Thailand’s rice exports in 2002 reached about 7.2 million tons, beating the government’s target. The figures were slightly below last year’s record because the country lost some market share to India, but Nigeria is expected to continue to be Thailand’s top rice buyer.

Somboon Pathaichant, manager at the Thai Rice Exporters’ Association, said, “Thailand’s rice exports for the year 2002 are lower than in 2001 due to fierce competition from other exporters, notably India.”

In the early part of 2002 the Thai government forecast the nation’s rice exports at 7 million tons. The figure was down slightly from 7.5 million tons the year before. India emerged as a major international rice supplier last year and overtook Vietnam as the world’s number-two rice exporter.

Exporters say the top five buyers of Thai rice in 2002 were Nigeria, Indonesia, Senegal, Iran and South Africa.

EGAT resists privatization

EAGT disagrees with the government’s plans to proceed with the privatization of the state-owned Electricity Generating Authority of Thailand (EGAT). EGAT’s governor views the plan as a threat to the success of the multilateral Asia Grid Project.

EGAT Governor Sithiporn Rattanophas recently told Energy Minister Pongthep Thepkanchana that the Asia Grid Project involves investments from 8 countries in a number of power-generation projects, including the construction of the US$6 billion Salween Dam along the Thailand-Burma border. He said this means it is vital to retain EGAT as a state-owned entity because of its assets.

EGAT’s enviable assets can be used to obtain funds from international investors and lenders such as the World Bank. But EGAT would lose its attraction if it were broken up into smaller entities as is part of the privatization scheme.

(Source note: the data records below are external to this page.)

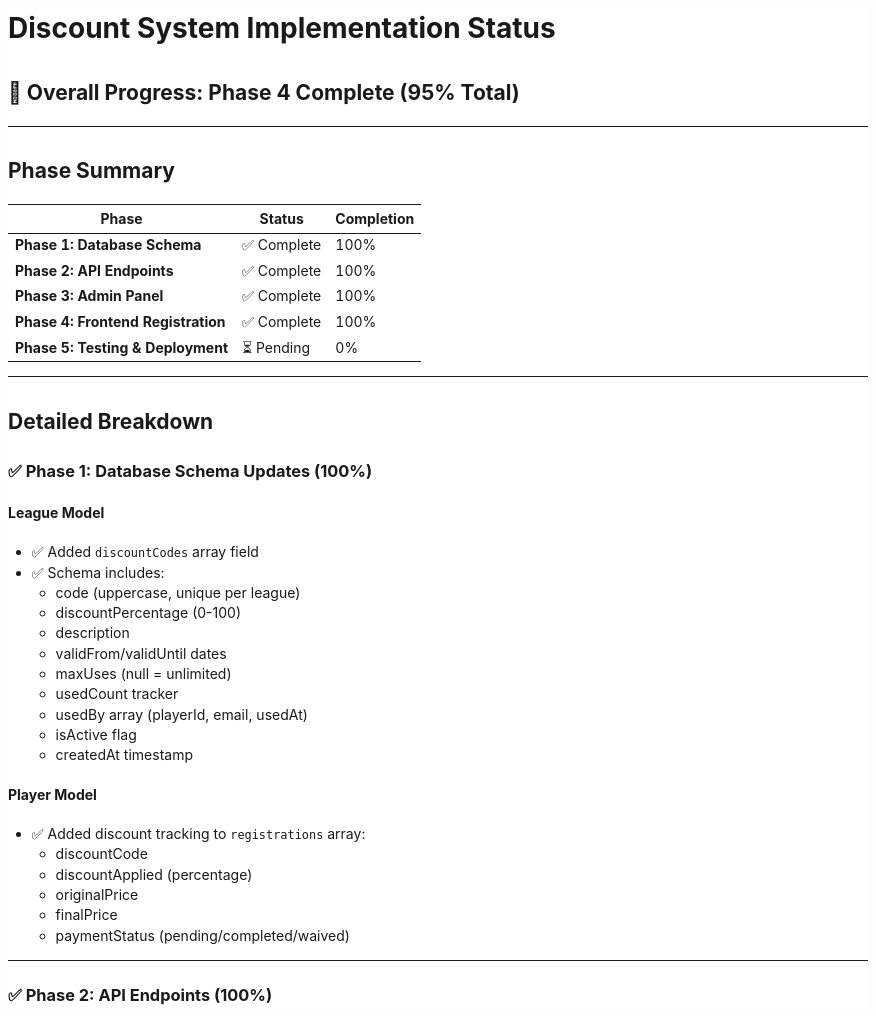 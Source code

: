 # Discount System Implementation Status

## 🎯 Overall Progress: Phase 4 Complete (95% Total)

---

## Phase Summary

| Phase | Status | Completion |
|-------|--------|------------|
| **Phase 1: Database Schema** | ✅ Complete | 100% |
| **Phase 2: API Endpoints** | ✅ Complete | 100% |
| **Phase 3: Admin Panel** | ✅ Complete | 100% |
| **Phase 4: Frontend Registration** | ✅ Complete | 100% |
| **Phase 5: Testing & Deployment** | ⏳ Pending | 0% |

---

## Detailed Breakdown

### ✅ Phase 1: Database Schema Updates (100%)

#### League Model
- ✅ Added `discountCodes` array field
- ✅ Schema includes:
  - code (uppercase, unique per league)
  - discountPercentage (0-100)
  - description
  - validFrom/validUntil dates
  - maxUses (null = unlimited)
  - usedCount tracker
  - usedBy array (playerId, email, usedAt)
  - isActive flag
  - createdAt timestamp

#### Player Model
- ✅ Added discount tracking to `registrations` array:
  - discountCode
  - discountApplied (percentage)
  - originalPrice
  - finalPrice
  - paymentStatus (pending/completed/waived)

---

### ✅ Phase 2: API Endpoints (100%)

Other countries involved in the Asian Grid project include China, Burma, Vietnam, Laos, Cambodia, Singapore and Malaysia. Power generated from the Asia Grid project would be sold to these countries to meet future energy needs.

During the year 2002, electricity needs among the 8 countries were estimated at 50,000 megawatts.

A study indicates that this demand will increase to 100,000 megawatts by 2010, thus requiring more power-sector investments. EGAT feels it is in the best position among the ASEAN group to lead in these investments. (TNA)

PTT petrol stations will sell Thai fruit wine and liquors

In an effort to link up with the nationwide One Village, One Product scheme, Thailand’s largest gas and oil firm PTT has joined with a group of distillers of traditional liquor and fruit wines by offering to market their products in its gas stations.

PTT expects to set up 30 booths at various PTT service stations for selling the One Village, One Product merchandise by the end of January 2003.

At present here are about 1,000 producers of local liquors and fruit wine. Nationwide marketing and promotion of Thai wines could help reduce the annual 60 billion baht locals spend on imported wine and liquor.

PTT’s vice-president Apisit Rujikiatkamjorn said that the company has already started transforming four of its service stations in Chonburi, Chacheongsao, Bangkok, and Saraburi into prototype shops. Other products on sale at PTT’s service stations will include handicrafts, and traditional herbs.

Chaiyuth Visuthjitjai, representative of the local group of distillers, said the group has already asked the Department of Export Promotion to help market the local products and has asked Thai Airways International to include Thai liquor and wines on its in-flight shopping list.

The group also wants government assistance in research, development, and marketing. This would add value to the products and help to open markets overseas. (TNA)

Leading banker warns of widening gap between rich and poor

Bantoon Lamsum, president of Thai Farmers Bank Plc. said he has learned from a recent discussion with the Bank of Thailand (BOT) that the country’s international reserve has now increased to US$38 billion and this bodes well for the economy. But many people still face economic hardship while certain groups of people are extremely wealthy. He said this huge gap between the rich and the poor needs to be solved urgently.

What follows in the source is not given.